# AIM OF THE EXERCISE:
In the data below, count how many lines contain "sprites" and give that number by itself.

# INFORMATION PROVIDED:
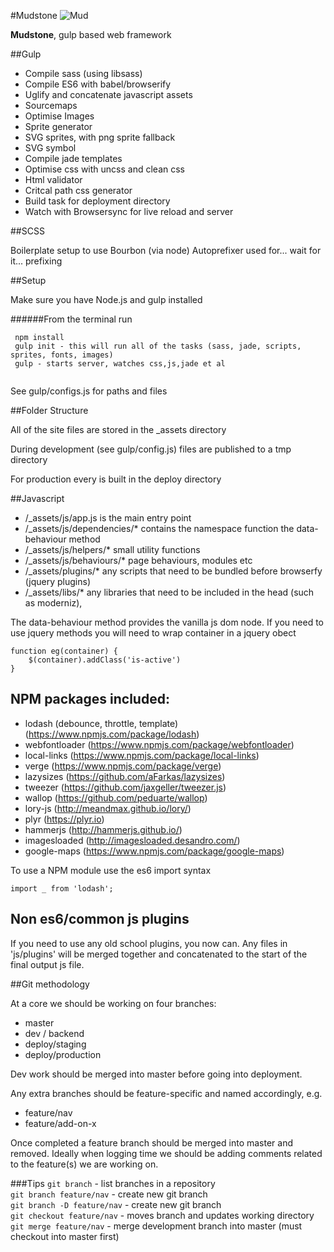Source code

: #Mudstone
![Mud](http://ournameismud.co.uk/css/images/maps-icon.png)

**Mudstone**, gulp based web framework

##Gulp 

* Compile sass (using libsass)
* Compile ES6 with babel/browserify
* Uglify and concatenate javascript assets
* Sourcemaps
* Optimise Images
* Sprite generator
* SVG sprites, with png sprite fallback
* SVG symbol
* Compile jade templates
* Optimise css with uncss and clean css
* Html validator
* Critcal path css generator
* Build task for deployment directory
* Watch with Browsersync for live reload and server

##SCSS 

Boilerplate setup to use Bourbon (via node)
Autoprefixer used for... wait for it... prefixing

##Setup

Make sure you have Node.js and gulp installed 

######From the terminal run
```
 npm install
 gulp init - this will run all of the tasks (sass, jade, scripts, sprites, fonts, images)
 gulp - starts server, watches css,js,jade et al
 
```

See gulp/configs.js for paths and files

##Folder Structure

All of the site files are stored in the _assets directory

During development (see gulp/config.js) files are published to a tmp directory

For production every is built in the deploy directory

##Javascript

-  /_assets/js/app.js is the main entry point
-  /_assets/js/dependencies/* contains the namespace function the data-behaviour method
-  /_assets/js/helpers/* small utility functions
-  /_assets/js/behaviours/* page behaviours, modules etc
-  /_assets/plugins/* any scripts that need to be bundled before browserfy (jquery plugins)
-  /_assets/libs/* any libraries that need to be included in the head (such as moderniz),

The data-behaviour method provides the vanilla js dom node.  If you need to use jquery methods you will need to wrap container in a jquery obect
```
function eg(container) {
	$(container).addClass('is-active')
} 
```

## NPM packages included:

- lodash (debounce, throttle, template) (https://www.npmjs.com/package/lodash)
- webfontloader (https://www.npmjs.com/package/webfontloader)
- local-links (https://www.npmjs.com/package/local-links)
- verge (https://www.npmjs.com/package/verge)
- lazysizes (https://github.com/aFarkas/lazysizes)
- tweezer (https://github.com/jaxgeller/tweezer.js) 
- wallop (https://github.com/peduarte/wallop)
- lory-js (http://meandmax.github.io/lory/)
- plyr (https://plyr.io)
- hammerjs (http://hammerjs.github.io/)
- imagesloaded (http://imagesloaded.desandro.com/)
- google-maps (https://www.npmjs.com/package/google-maps)

To use a NPM module use the es6 import syntax

`import _ from 'lodash';`

## Non es6/common js plugins

If you need to use any old school plugins, you now can.  Any files in 'js/plugins' will be merged together and concatenated to the start of the final output js file.

##Git methodology

At a core we should be working on four branches:

- master
- dev / backend
- deploy/staging
- deploy/production

Dev work should be merged into master before going into deployment.

Any extra branches should be feature-specific and named accordingly, e.g. 

- feature/nav
- feature/add-on-x

Once completed a feature branch should be merged into master and removed. Ideally when logging time we should be adding comments related to the feature(s) we are working on.

###Tips
`git branch` - list branches in a repository  
`git branch feature/nav` - create new git branch  
`git branch -D feature/nav` - create new git branch  
`git checkout feature/nav` - moves branch and updates working directory  
`git merge feature/nav` - merge development branch into master (must checkout into master first)  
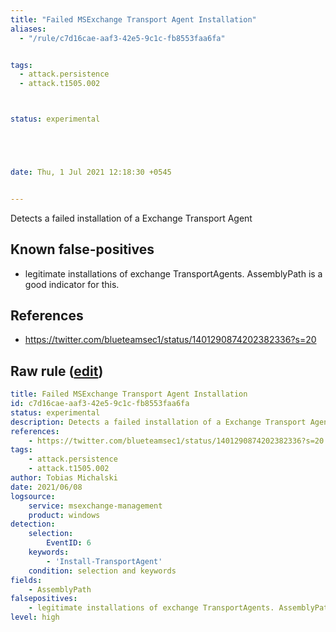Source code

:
 ```yaml
---
title: "Failed MSExchange Transport Agent Installation"
aliases:
  - "/rule/c7d16cae-aaf3-42e5-9c1c-fb8553faa6fa"


tags:
  - attack.persistence
  - attack.t1505.002



status: experimental





date: Thu, 1 Jul 2021 12:18:30 +0545


---
```


Detects a failed installation of a Exchange Transport Agent

<!--more-->


## Known false-positives

* legitimate installations of exchange TransportAgents. AssemblyPath is a good indicator for this.



## References

* https://twitter.com/blueteamsec1/status/1401290874202382336?s=20


## Raw rule ([edit](https://github.com/SigmaHQ/sigma/edit/master/rules/windows/builtin/msexchange/win_exchange_transportagent_failed.yml))
```yaml
title: Failed MSExchange Transport Agent Installation
id: c7d16cae-aaf3-42e5-9c1c-fb8553faa6fa
status: experimental
description: Detects a failed installation of a Exchange Transport Agent
references:
    - https://twitter.com/blueteamsec1/status/1401290874202382336?s=20
tags:
    - attack.persistence  
    - attack.t1505.002    
author: Tobias Michalski  
date: 2021/06/08  
logsource:        
    service: msexchange-management
    product: windows
detection:
    selection:
        EventID: 6 
    keywords:
        - 'Install-TransportAgent'
    condition: selection and keywords
fields:
    - AssemblyPath
falsepositives:
    - legitimate installations of exchange TransportAgents. AssemblyPath is a good indicator for this.
level: high

```
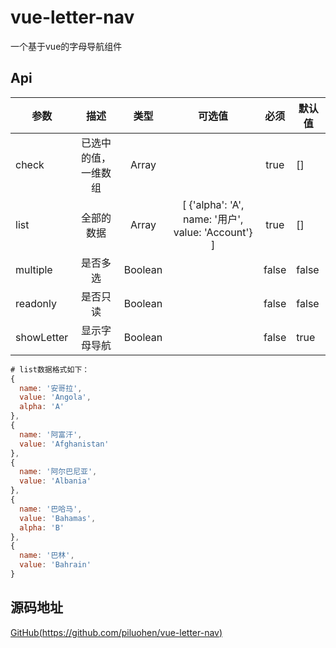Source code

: # vue-letter-nav

一个基于vue的字母导航组件

## Api

| 参数 | 描述 | 类型 | 可选值 | 必须 | 默认值 |
| -- |:----: | :--: | :--: | :--: | -- |
| check | 已选中的值，一维数组 | Array |  | true | [] |
| list | 全部的数据 | Array | [ {'alpha': 'A', name: '用户', value: 'Account'} ] | true | [] |
| multiple | 是否多选 | Boolean |  | false | false |
| readonly | 是否只读 | Boolean |  | false | false |
| showLetter | 显示字母导航 | Boolean |  | false | true |

```js
# list数据格式如下：
{
  name: '安哥拉',
  value: 'Angola',
  alpha: 'A'
},
{
  name: '阿富汗',
  value: 'Afghanistan'
},
{
  name: '阿尔巴尼亚',
  value: 'Albania'
},
{
  name: '巴哈马',
  value: 'Bahamas',
  alpha: 'B'
},
{
  name: '巴林',
  value: 'Bahrain'
}

```

## 源码地址

[GitHub(https://github.com/piluohen/vue-letter-nav)](https://github.com/piluohen/vue-letter-nav)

# ANSWER SECTION:
2